The heat has broken for now, but August may bring more hot days. Be ready for high temperatures with clothes that will keep you comfortable, and pack a refillable water bottle and use it frequently.
Berlin has plenty of great lakes and beaches where you can go for a swim © Luis Alvarez / Getty Images
4. If it’s hot, have you planned a beach trip?
A beach day may not be the first thing that comes to mind for a trip to Germany, but the country is home to incredible lakes, city beaches and coastlines on both the Baltic and North seas. Join locals as they cool down at some of the country’s most beautiful swimming spots.

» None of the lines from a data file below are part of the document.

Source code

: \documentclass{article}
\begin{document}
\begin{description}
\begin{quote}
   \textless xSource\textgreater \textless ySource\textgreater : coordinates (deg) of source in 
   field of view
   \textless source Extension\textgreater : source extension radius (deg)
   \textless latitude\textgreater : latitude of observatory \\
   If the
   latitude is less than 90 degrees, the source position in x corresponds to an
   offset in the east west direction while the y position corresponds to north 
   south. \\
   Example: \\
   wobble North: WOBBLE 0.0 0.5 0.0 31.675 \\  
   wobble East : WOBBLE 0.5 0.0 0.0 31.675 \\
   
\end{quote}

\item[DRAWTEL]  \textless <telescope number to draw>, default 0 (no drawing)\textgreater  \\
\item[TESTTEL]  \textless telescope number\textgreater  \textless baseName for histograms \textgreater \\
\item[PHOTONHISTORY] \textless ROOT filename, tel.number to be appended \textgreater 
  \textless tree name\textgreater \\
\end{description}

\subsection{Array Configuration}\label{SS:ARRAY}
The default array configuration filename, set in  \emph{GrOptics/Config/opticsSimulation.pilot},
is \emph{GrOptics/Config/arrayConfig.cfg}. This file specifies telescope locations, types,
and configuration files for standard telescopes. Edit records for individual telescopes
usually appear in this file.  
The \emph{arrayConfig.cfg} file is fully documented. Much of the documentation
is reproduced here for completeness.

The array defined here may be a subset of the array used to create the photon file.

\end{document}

5. Is your flight with Lufthansa?
It’s no secret that Europe is among the regions suffering from airport chaos; passengers have been impacted by long queues, lost bags and canceled flights. Germany’s flag carrier Lufthansa has canceled thousands of flights this summer, within Germany and on short-haul journeys, due to staffing issues and strike action. A ground staff strike will take place on Wednesday, which will lead to the cancellation of most of the airline’s flights to and from Frankfurt and Munich airports, and could have impacts lasting until the weekend. While the airline does inform passengers of cancellations and, if possible, will rebook you on another flight, it’s always best to check your flight status to make sure everything is set before you fly.
Lufthansa is also advising passengers to use their online services, as digital check-in is permitted 23 hours before departure. There is also a free digital document check service for COVID-19 documentation that can be used between 72 and 8 hours before you travel. This can be used to show proof of vaccination or a test if that’s required for your journey.
Make sure your luggage is easily recognizable to you © sigurcamp / Getty Images
6. What color is your luggage?
If you’re traveling through Frankfurt Airport this summer, make sure your bag isn’t basic black. According to the Guardian, German media has reported that the airport — which is a major transfer hub in Europe — attributed some of the lost baggage delays to too many similar-looking bags, as they take longer to identify and return to their owners.
While the airport’s reasoning for baggage chaos has raised some eyebrows, it’s a good reminder to make sure that your luggage is clearly identifiable to you. When a passenger’s luggage is lost, they must fill out a form describing what their bag looks like: colorful bags, stickers, tags and other personalizations can make yours easier to identify — and therefore return to you.
Another option is trying to pack only a carry-on bag, but if you need more luggage and want to be as safe as possible, you could always try electronic baggage tags.